Bajo la corteza terrestre, a profundidades donde ninguna perforación humana puede llegar, un grupo de geofísicos ha encontrado indicios de una enorme reserva de agua. No es un mar subterráneo con olas, sino agua atrapada en minerales del manto, y su volumen potencial podría acercarse o incluso superar al de todos los océanos de la superficie.
El trabajo, liderado por investigadores de la Universidad Northwestern y la Universidad de Nuevo México, combina datos de unos 2 000 sismógrafos repartidos por Norteamérica con experimentos de laboratorio a alta presión. Los resultados, publicados en Science, apuntan a que una capa situada alrededor de los 700 kilómetros de profundidad funciona como un enorme almacén de agua escondida en la roca.
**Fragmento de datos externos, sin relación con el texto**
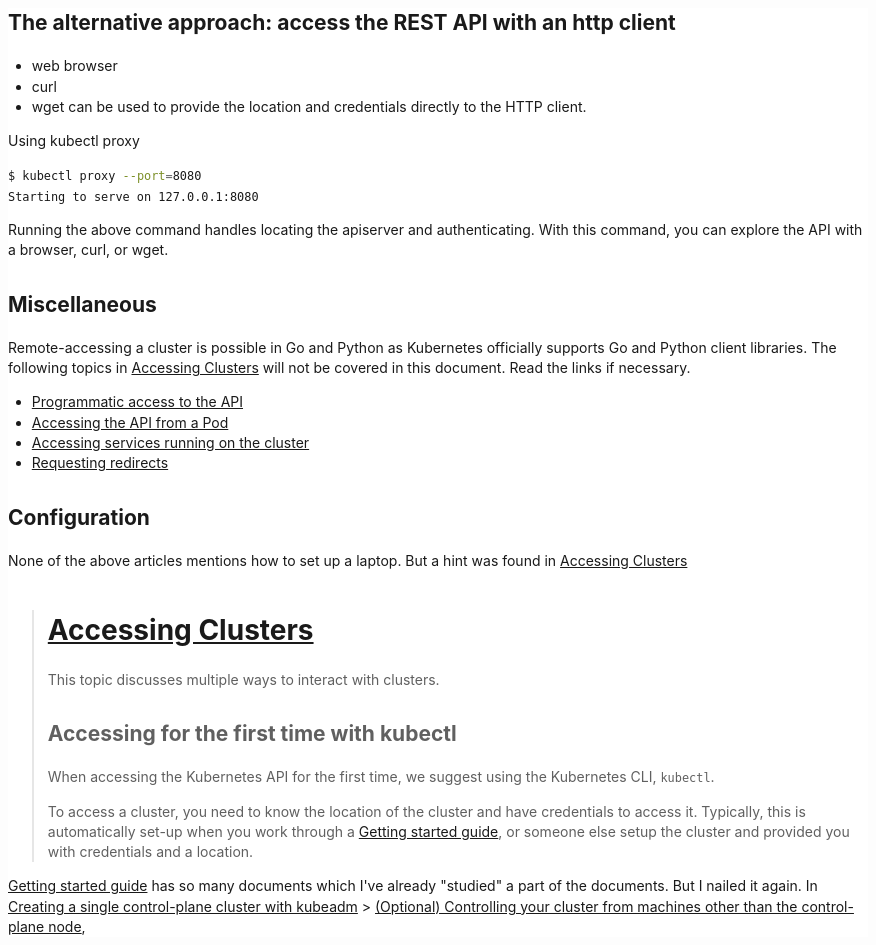 
## The alternative approach: access the REST API with an http client
* web browser
* curl
* wget
can be used to provide the location and credentials directly to the HTTP client.

Using kubectl proxy
```bash
$ kubectl proxy --port=8080
Starting to serve on 127.0.0.1:8080
```
Running the above command handles locating the apiserver and authenticating. 
With this command, you can explore the API with a browser, curl, or wget.

## Miscellaneous
Remote-accessing a cluster is possible in Go and Python as Kubernetes officially supports Go and Python client libraries. The following topics in [Accessing Clusters](https://kubernetes.io/docs/tasks/access-application-cluster/access-cluster/) will not be covered in this document. Read the links if necessary.
* [Programmatic access to the API](https://kubernetes.io/docs/tasks/access-application-cluster/access-cluster/#programmatic-access-to-the-api)
* [Accessing the API from a Pod](https://kubernetes.io/docs/tasks/access-application-cluster/access-cluster/#accessing-the-api-from-a-pod)
* [Accessing services running on the cluster](https://kubernetes.io/docs/tasks/access-application-cluster/access-cluster/#accessing-services-running-on-the-cluster)
* [Requesting redirects](https://kubernetes.io/docs/tasks/access-application-cluster/access-cluster/#requesting-redirects)

## Configuration

None of the above articles mentions how to set up a laptop. But a hint was found in [Accessing Clusters](https://kubernetes.io/docs/tasks/access-application-cluster/access-cluster/)

> # [Accessing Clusters](https://kubernetes.io/docs/tasks/access-application-cluster/access-cluster/)
>
> This topic discusses multiple ways to interact with clusters.
>
> ## Accessing for the first time with kubectl
>
> When accessing the Kubernetes API for the first time, we suggest using the Kubernetes CLI, `kubectl`.
>
> To access a cluster, you need to know the location of the cluster and have credentials to access it. Typically, this is automatically set-up when you work through a [Getting started guide](https://kubernetes.io/docs/setup/), or someone else setup the cluster and provided you with credentials and a location.

[Getting started guide](https://kubernetes.io/docs/setup/) has so many documents which I've already "studied" a part of the documents. But I nailed it again. In [Creating a single control-plane cluster with kubeadm](https://kubernetes.io/docs/setup/production-environment/tools/kubeadm/create-cluster-kubeadm/#optional-controlling-your-cluster-from-machines-other-than-the-control-plane-node) > [(Optional) Controlling your cluster from machines other than the control-plane node](https://kubernetes.io/docs/setup/production-environment/tools/kubeadm/create-cluster-kubeadm/#optional-controlling-your-cluster-from-machines-other-than-the-control-plane-node), 
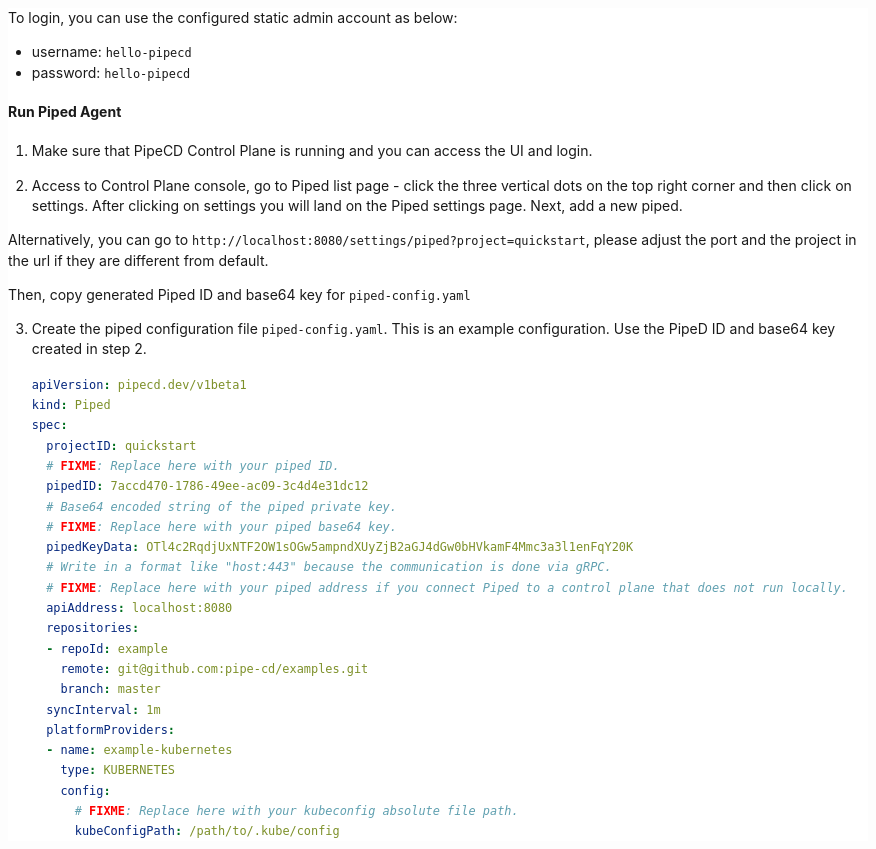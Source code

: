 To login, you can use the configured static admin account as below:

- username: `hello-pipecd`
- password: `hello-pipecd`

#### Run Piped Agent

1. Make sure that PipeCD Control Plane is running and you can access the UI and login.

2. Access to Control Plane console, go to Piped list page - click the three vertical dots on the top right corner and then click on settings. After clicking on settings you will land on the Piped settings page. Next, add a new piped. 

Alternatively, you can go to `http://localhost:8080/settings/piped?project=quickstart`, please adjust the port and the project in the url if they are different from default. 

Then, copy generated Piped ID and base64 key for `piped-config.yaml`

3. Create the piped configuration file `piped-config.yaml`. This is an example configuration. Use the PipeD ID and base64 key created in step 2.
    ```yaml
    apiVersion: pipecd.dev/v1beta1
    kind: Piped
    spec:
      projectID: quickstart
      # FIXME: Replace here with your piped ID.
      pipedID: 7accd470-1786-49ee-ac09-3c4d4e31dc12
      # Base64 encoded string of the piped private key.
      # FIXME: Replace here with your piped base64 key.
      pipedKeyData: OTl4c2RqdjUxNTF2OW1sOGw5ampndXUyZjB2aGJ4dGw0bHVkamF4Mmc3a3l1enFqY20K
      # Write in a format like "host:443" because the communication is done via gRPC.
      # FIXME: Replace here with your piped address if you connect Piped to a control plane that does not run locally.
      apiAddress: localhost:8080
      repositories:
      - repoId: example
        remote: git@github.com:pipe-cd/examples.git
        branch: master
      syncInterval: 1m
      platformProviders:
      - name: example-kubernetes
        type: KUBERNETES
        config:
          # FIXME: Replace here with your kubeconfig absolute file path.
          kubeConfigPath: /path/to/.kube/config
    ```
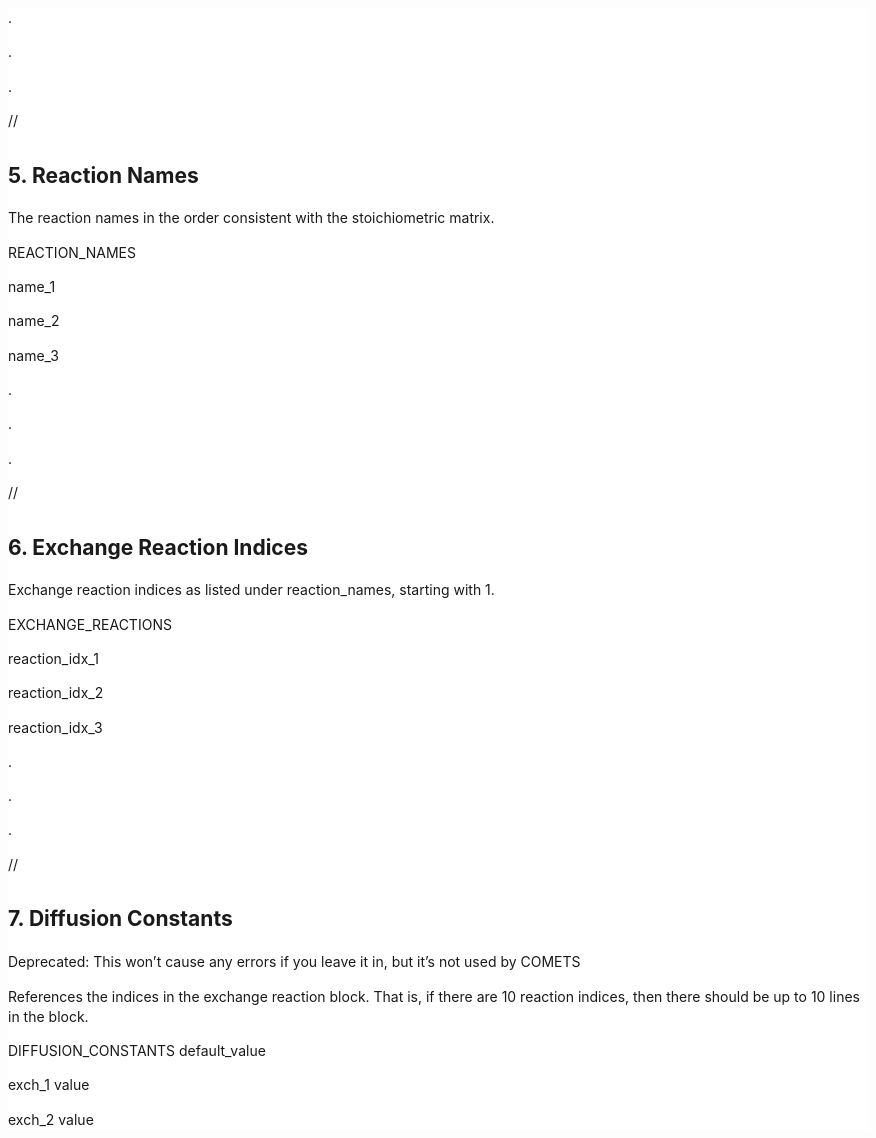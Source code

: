   .

  .

  .

//

## 5. Reaction Names

The reaction names in the order consistent with the stoichiometric matrix.

REACTION_NAMES

  name_1

  name_2

  name_3

  .

  .

  .

//

## 6. Exchange Reaction Indices

Exchange reaction indices as listed under reaction_names, starting with 1.

EXCHANGE_REACTIONS

  reaction_idx_1

  reaction_idx_2

  reaction_idx_3

  .

  .

  .

//

## 7. Diffusion Constants

Deprecated: This won’t cause any errors if you leave it in, but it’s not used by COMETS

References the indices in the exchange reaction block. That is, if there are 10 reaction indices, then there should be up to 10 lines in the block.

DIFFUSION_CONSTANTS  default_value

  exch_1  value

  exch_2  value
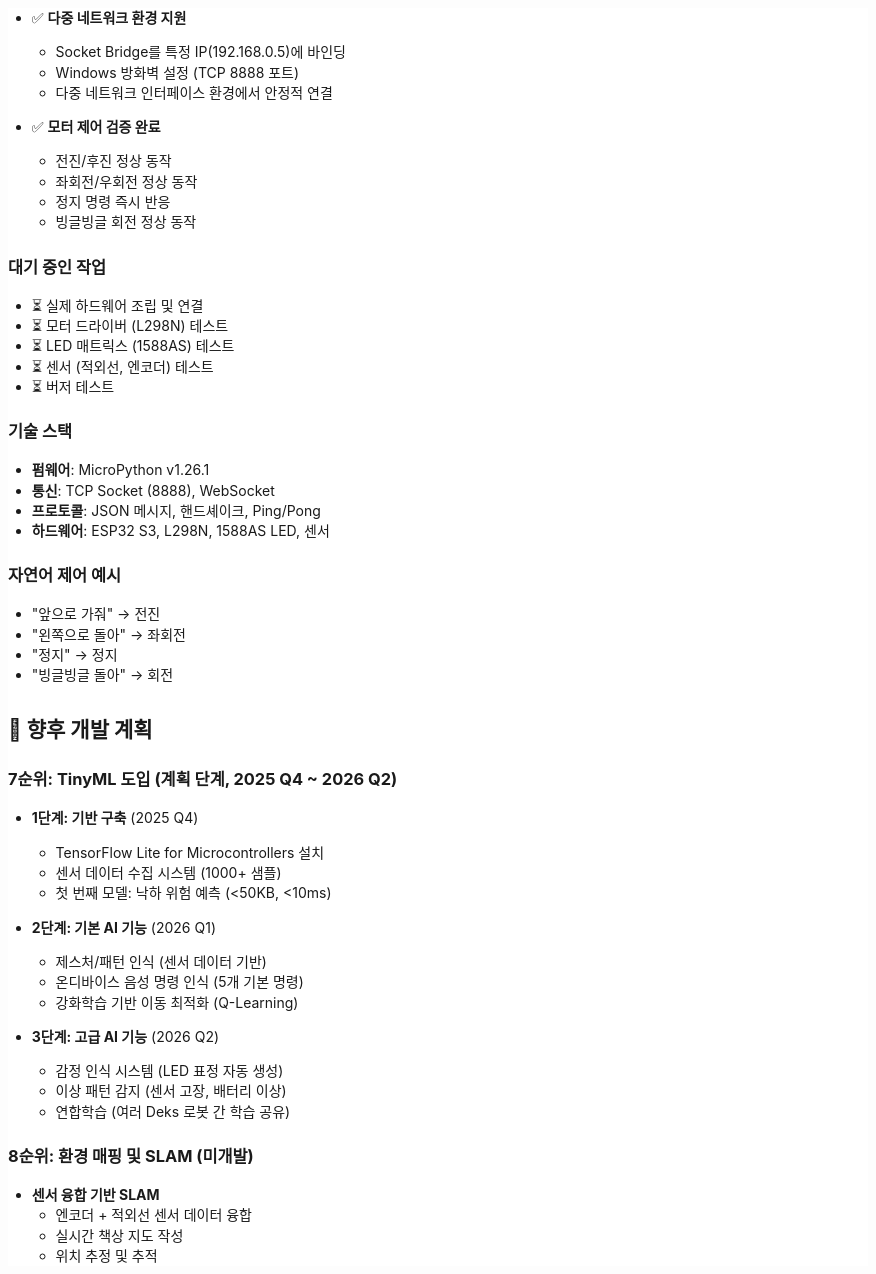 - ✅ **다중 네트워크 환경 지원**
  - Socket Bridge를 특정 IP(192.168.0.5)에 바인딩
  - Windows 방화벽 설정 (TCP 8888 포트)
  - 다중 네트워크 인터페이스 환경에서 안정적 연결
  
- ✅ **모터 제어 검증 완료**
  - 전진/후진 정상 동작
  - 좌회전/우회전 정상 동작
  - 정지 명령 즉시 반응
  - 빙글빙글 회전 정상 동작

### 대기 중인 작업
- ⏳ 실제 하드웨어 조립 및 연결
- ⏳ 모터 드라이버 (L298N) 테스트
- ⏳ LED 매트릭스 (1588AS) 테스트
- ⏳ 센서 (적외선, 엔코더) 테스트
- ⏳ 버저 테스트

### 기술 스택
- **펌웨어**: MicroPython v1.26.1
- **통신**: TCP Socket (8888), WebSocket
- **프로토콜**: JSON 메시지, 핸드셰이크, Ping/Pong
- **하드웨어**: ESP32 S3, L298N, 1588AS LED, 센서

### 자연어 제어 예시
- "앞으로 가줘" → 전진
- "왼쪽으로 돌아" → 좌회전
- "정지" → 정지
- "빙글빙글 돌아" → 회전

## 🎯 향후 개발 계획

### 7순위: TinyML 도입 (계획 단계, 2025 Q4 ~ 2026 Q2)
- **1단계: 기반 구축** (2025 Q4)
  - TensorFlow Lite for Microcontrollers 설치
  - 센서 데이터 수집 시스템 (1000+ 샘플)
  - 첫 번째 모델: 낙하 위험 예측 (<50KB, <10ms)

- **2단계: 기본 AI 기능** (2026 Q1)
  - 제스처/패턴 인식 (센서 데이터 기반)
  - 온디바이스 음성 명령 인식 (5개 기본 명령)
  - 강화학습 기반 이동 최적화 (Q-Learning)

- **3단계: 고급 AI 기능** (2026 Q2)
  - 감정 인식 시스템 (LED 표정 자동 생성)
  - 이상 패턴 감지 (센서 고장, 배터리 이상)
  - 연합학습 (여러 Deks 로봇 간 학습 공유)

### 8순위: 환경 매핑 및 SLAM (미개발)
- **센서 융합 기반 SLAM**
  - 엔코더 + 적외선 센서 데이터 융합
  - 실시간 책상 지도 작성
  - 위치 추정 및 추적
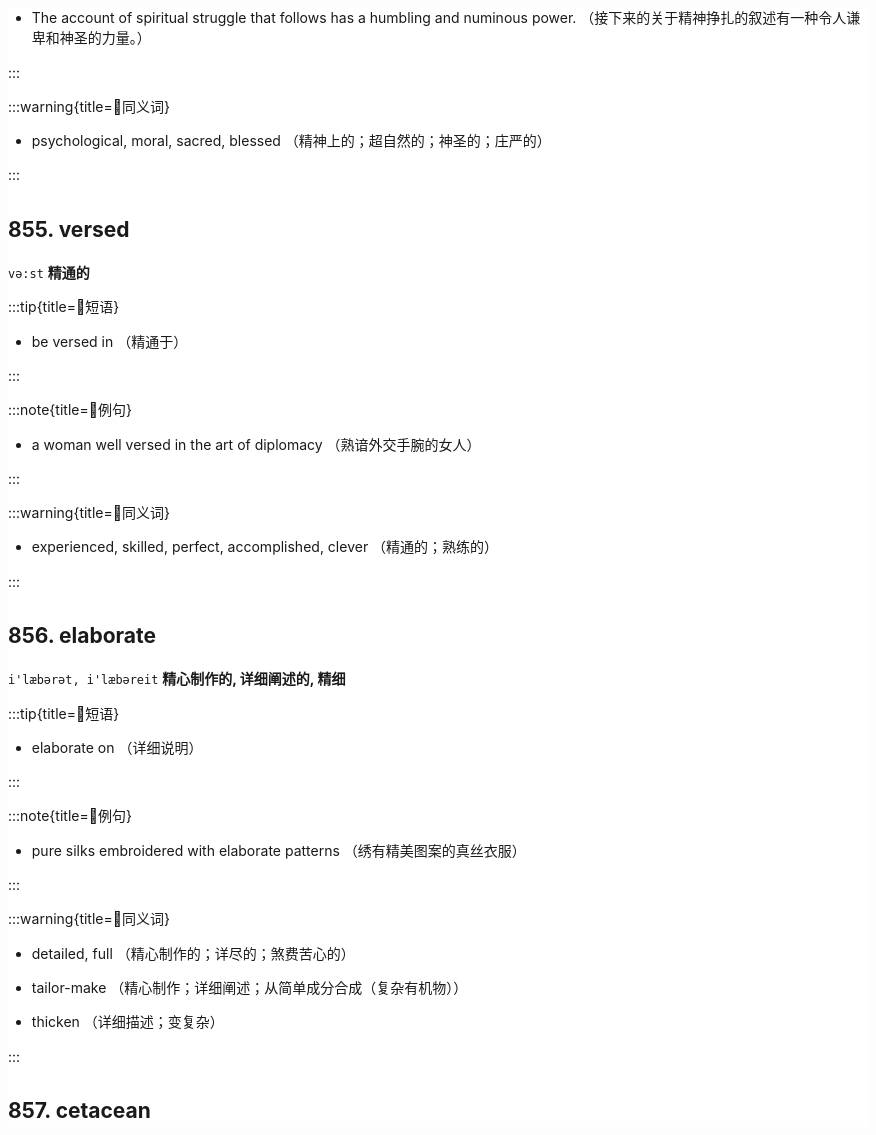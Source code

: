 - The account of spiritual struggle that follows has a humbling and numinous power. （接下来的关于精神挣扎的叙述有一种令人谦卑和神圣的力量。）

:::

:::warning{title=🤔同义词}

- psychological, moral, sacred, blessed （精神上的；超自然的；神圣的；庄严的）

:::


## 855. versed

`və:st`  **精通的**

:::tip{title=🤩短语}

- be versed in （精通于）

:::

:::note{title=🎤例句}

- a woman well versed in the art of diplomacy （熟谙外交手腕的女人）

:::

:::warning{title=🤔同义词}

- experienced, skilled, perfect, accomplished, clever （精通的；熟练的）

:::


## 856. elaborate

`i'læbərət, i'læbəreit`  **精心制作的, 详细阐述的, 精细**

:::tip{title=🤩短语}

- elaborate on （详细说明）

:::

:::note{title=🎤例句}

- pure silks embroidered with elaborate patterns （绣有精美图案的真丝衣服）

:::

:::warning{title=🤔同义词}

- detailed, full （精心制作的；详尽的；煞费苦心的）

- tailor-make （精心制作；详细阐述；从简单成分合成（复杂有机物））

- thicken （详细描述；变复杂）

:::


## 857. cetacean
Las ondas de los terremotos viajan por el interior del planeta como un eco que rebota en cada capa. Al analizarlas, el equipo ha visto que, justo por debajo de los 660 kilómetros de profundidad bajo Norteamérica, las ondas se frenan de forma brusca y cambian de comportamiento, una señal típica de roca parcialmente fundida.
En el laboratorio han recreado esas condiciones extremas con rocas que contienen ringwoodita, un mineral del manto capaz de almacenar agua en su estructura cristalina. Cuando ese material desciende desde la zona de transición hacia el manto inferior pierde capacidad para retener H2O, libera agua y se funde en parte, exactamente el patrón que explicaría la anomalía sísmica observada.
¿Es de verdad un océano escondido?
En la zona de transición del manto, entre unos 410 y 660 kilómetros de profundidad, minerales como la ringwoodita y la wadsleyita pueden guardar uno o dos por ciento de su peso en agua. Steve Jacobsen lo resume así “uno o dos por ciento de H2O por peso equivaldría a dos o tres veces el agua de los océanos” si toda esa región estuviera hidratada.
Conviene no imaginar un océano líquido continuo. El agua está integrada en los cristales de los minerales, en forma de grupos OH y iones. No hay cavidades llenas de agua dulce ni una reserva a la que podamos acceder con tuberías. Es una esponja mineral gigantesca, invisible desde la superficie, que forma parte del mecanismo interno de la Tierra.
En los libros de texto el ciclo del agua suele quedarse en nubes, lluvia, ríos y mares. Sin embargo, una parte del agua del océano termina hundiéndose hacia el interior cuando las placas oceánicas se subducen bajo otras placas. Esa corteza cargada de sedimentos y agua llega a la zona de transición y alimenta esta esponja del manto.
Cuando la roca hidratada cruza el límite hacia el manto inferior se deshidrata y se funde en parte, liberando agua que puede quedar atrapada en profundidad o volver más tarde hacia la superficie con el magma. Ese tráfico lento entre interior y exterior podría ayudar a mantener la cantidad de agua que vemos en mares y atmósfera a lo largo de millones de años.
¿Y qué significa todo esto para nuestra vida diaria?
Quien mira al cielo esperando lluvia o revisa la factura del agua puede preguntarse si este descubrimiento cambia algo inmediato. La respuesta honesta es que no habrá grifos conectados al manto. A esas profundidades el agua forma parte de la roca y no existe una tecnología razonable para extraerla, ni tendría sentido energético intentarlo.
Lo que sí cambia es el relato de nuestro planeta. Saber que la Tierra puede guardar en su interior tanta agua como la que vemos fuera ayuda a explicar por qué ha mantenido mares durante millones de años mientras otros mundos se secaban. Esa reserva profunda también facilita el movimiento de las placas y alimenta volcanes, un apoyo silencioso a un clima habitable.
Por ahora la imagen más nítida se ha obtenido bajo Norteamérica, donde la red sísmica es especialmente densa. El siguiente paso será comprobar si la zona de transición está igual de hidratada bajo otros continentes y océanos y hasta qué punto este “océano” profundo es global o se concentra en determinadas regiones del manto.
Mientras llegan esas respuestas, el mensaje de fondo es claro. Incluso en un planeta tan estudiado como la Tierra siguen apareciendo reservas ocultas y procesos silenciosos que sostienen la vida en superficie. Saber que parte del agua que vemos en las olas también circula, muy lentamente, a cientos de kilómetros de profundidad nos recuerda que nuestro mundo es más dinámico y complejo de lo que parece.
El estudio científico original ha sido publicado en “Science”.